EXERCISE:
For the string "battery", search the entries below and copy every line where it appears.

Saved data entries
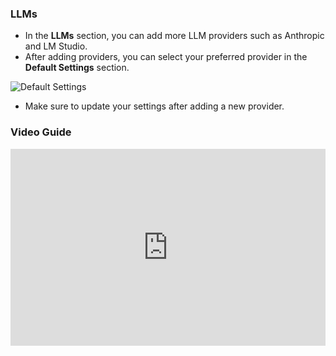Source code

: ### LLMs
- In the **LLMs** section, you can add more LLM providers such as Anthropic and LM Studio. 
- After adding providers, you can select your preferred provider in the **Default Settings** section.

![Default Settings](/settings/appSettings/2.png)

- Make sure to update your settings after adding a new provider.


### Video Guide

<iframe width="100%" height="315" src="https://www.youtube.com/embed/zqcxsVsAyDA?si=l2SQU82TtY5mwn4n" title="YouTube video player" frameborder="0" allow="accelerometer; autoplay; clipboard-write; encrypted-media; gyroscope; picture-in-picture; web-share" referrerpolicy="strict-origin-when-cross-origin" allowfullscreen></iframe>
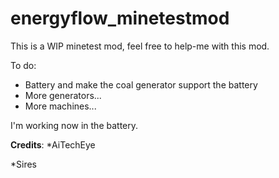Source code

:# energyflow_minetestmod
This is a WIP minetest mod, feel free to help-me with this mod.

To do:
- Battery and make the coal generator support the battery
- More generators...
- More machines...

I'm working now in the battery.

__Credits__:
*AiTechEye

*Sires
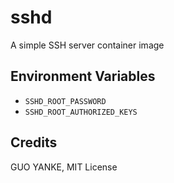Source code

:# sshd

A simple SSH server container image

## Environment Variables

* `SSHD_ROOT_PASSWORD`
* `SSHD_ROOT_AUTHORIZED_KEYS`

## Credits

GUO YANKE, MIT License
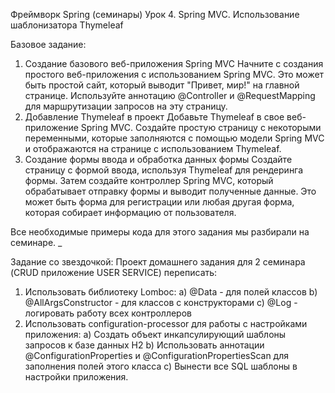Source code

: Фреймворк Spring (семинары)
Урок 4. Spring MVC. Использование шаблонизатора Thymeleaf

Базовое задание:
1. Создание базового веб-приложения Spring MVC
Начните с создания простого веб-приложения с использованием Spring MVC. Это может быть простой сайт, который выводит "Привет, мир!" на главной странице. Используйте аннотацию @Controller и @RequestMapping для маршрутизации запросов на эту страницу.
2. Добавление Thymeleaf в проект
Добавьте Thymeleaf в свое веб-приложение Spring MVC. Создайте простую страницу с некоторыми переменными, которые заполняются с помощью модели Spring MVC и отображаются на странице с использованием Thymeleaf.
3. Создание формы ввода и обработка данных формы
Создайте страницу с формой ввода, используя Thymeleaf для рендеринга формы. Затем создайте контроллер Spring MVC, который обрабатывает отправку формы и выводит полученные данные. Это может быть форма для регистрации или любая другая форма, которая собирает информацию от пользователя.

Все необходимые примеры кода для этого задания мы разбирали на семинаре.
_

Задание со звездочкой:
Проект домашнего задания для 2 семинара (CRUD приложение USER SERVICE) переписать:
1. Использовать библиотеку Lomboc:
a) @Data - для полей классов
b) @AllArgsConstructor - для классов с конструкторами
c) @Log - логировать работу всех контроллеров
2. Использовать configuration-processor для работы с настройками приложения:
a) Создать объект инкапсулирующий шаблоны запросов к базе данных H2
b) Использовать аннотации @ConfigurationProperties и @ConfigurationPropertiesScan для заполнения полей этого класса
с) Вынести все SQL шаблоны в настройки приложения.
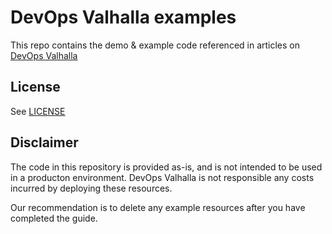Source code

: # DevOps Valhalla examples

This repo contains the demo & example code referenced in articles on [DevOps Valhalla](https://devopsvalhalla.com)

## License

See [LICENSE](/LICENSE)

## Disclaimer

The code in this repository is provided as-is, and is not intended to be used in a producton environment. DevOps Valhalla is not responsible any costs incurred by deploying these resources.

Our recommendation is to delete any example resources after you have completed the guide.
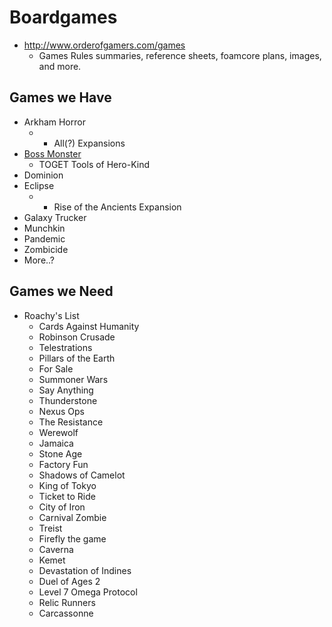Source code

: # Boardgames

* http://www.orderofgamers.com/games
  * Games Rules summaries, reference sheets, foamcore plans, images, and more.

## Games we Have

* Arkham Horror
  * + All(?) Expansions
* [Boss Monster](http://brotherwisegames.com/)
  * TOGET Tools of Hero-Kind
* Dominion
* Eclipse
  * + Rise of the Ancients Expansion
* Galaxy Trucker
* Munchkin
* Pandemic
* Zombicide
* More..?

## Games we Need

* Roachy's List
  * Cards Against Humanity
  * Robinson Crusade
  * Telestrations
  * Pillars of the Earth
  * For Sale
  * Summoner Wars
  * Say Anything
  * Thunderstone
  * Nexus Ops
  * The Resistance
  * Werewolf
  * Jamaica
  * Stone Age
  * Factory Fun
  * Shadows of Camelot
  * King of Tokyo
  * Ticket to Ride
  * City of Iron
  * Carnival Zombie
  * Treist
  * Firefly the game
  * Caverna
  * Kemet
  * Devastation of Indines
  * Duel of Ages 2
  * Level 7 Omega Protocol
  * Relic Runners
  * Carcassonne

YOUR RESPONSE:
- Battery and make the coal generator support the battery
I'm working now in the battery.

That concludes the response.